Gemma 4's 3x Speed Boost: What MTP Drafters Mean for On-Device AI
What Google Just Shipped
Google published Multi-Token Prediction (MTP) drafter companion models for Gemma 4, delivering up to 3x faster on-device AI inference with no quality degradation. The models shipped on May 5, authored by Google’s product and developer relations team. If the numbers hold in production, this is the most meaningful throughput improvement for on-device inference in the past two years.
The goal is explicit: make local inference fast enough that AI features no longer require a round-trip to the cloud.
Why LLM Inference Hits a Memory Wall
Standard LLM generation has a bottleneck that is easy to overlook: it is not compute-bound, it is memory-bandwidth bound. The processor — whether a desktop GPU, a cloud TPU, or a mobile NPU — spends most of its time moving model weights from memory to compute units, not doing arithmetic. For small batch sizes, which is the common case for single-user on-device inference, the hardware sits largely idle waiting on memory transfers.

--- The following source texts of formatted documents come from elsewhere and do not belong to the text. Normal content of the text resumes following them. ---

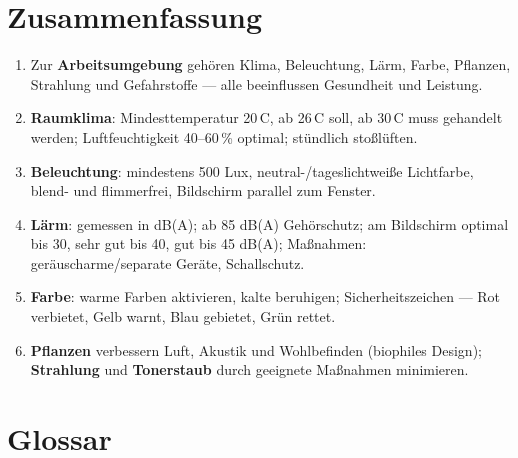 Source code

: \documentclass[11pt, a4paper]{article}
\begin{document}
\section{Zusammenfassung}

\begin{enumerate}
  \item Zur \textbf{Arbeitsumgebung} gehören Klima, Beleuchtung, Lärm, Farbe, Pflanzen, Strahlung und Gefahrstoffe --- alle beeinflussen Gesundheit und Leistung.
  \item \textbf{Raumklima}: Mindesttemperatur 20\,\textdegree C, ab 26\,\textdegree C soll, ab 30\,\textdegree C muss gehandelt werden; Luftfeuchtigkeit 40--60\,\% optimal; stündlich stoßlüften.
  \item \textbf{Beleuchtung}: mindestens 500 Lux, neutral-/tageslichtweiße Lichtfarbe, blend- und flimmerfrei, Bildschirm parallel zum Fenster.
  \item \textbf{Lärm}: gemessen in dB(A); ab 85 dB(A) Gehörschutz; am Bildschirm optimal bis 30, sehr gut bis 40, gut bis 45 dB(A); Maßnahmen: geräuscharme/separate Geräte, Schallschutz.
  \item \textbf{Farbe}: warme Farben aktivieren, kalte beruhigen; Sicherheitszeichen --- Rot verbietet, Gelb warnt, Blau gebietet, Grün rettet.
  \item \textbf{Pflanzen} verbessern Luft, Akustik und Wohlbefinden (biophiles Design); \textbf{Strahlung} und \textbf{Tonerstaub} durch geeignete Maßnahmen minimieren.
\end{enumerate}

\newpage

\section*{Glossar}




\end{document}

This is part of why a 4B-parameter model does not feel 4x faster than a 16B model: fewer parameters means fewer bytes to move per token, so the throughput improvement is real, but the memory-bandwidth ceiling keeps latency high for all autoregressive models.
The other problem is serialization. Standard token generation is sequential by design: to generate token N+1, you must have token N. You cannot parallelize across the token axis at inference time. Every output token requires a full pass through the weight matrix — one more memory transfer, one more latency cycle.
How Speculative Decoding Breaks the Bottleneck
Speculative decoding exploits a fundamental asymmetry: verification is parallelizable, generation is not.
The approach works like this. A small, fast draft model generates the next N tokens in sequence — cheap, because the model is tiny. Then the large model, Gemma 4, verifies the entire batch of N draft tokens in a single forward pass instead of N separate passes. If the large model agrees with the first four draft tokens but rejects the fifth, it accepts those four and resamples from the fifth. The output is four tokens for the cost of roughly one large-model verification pass.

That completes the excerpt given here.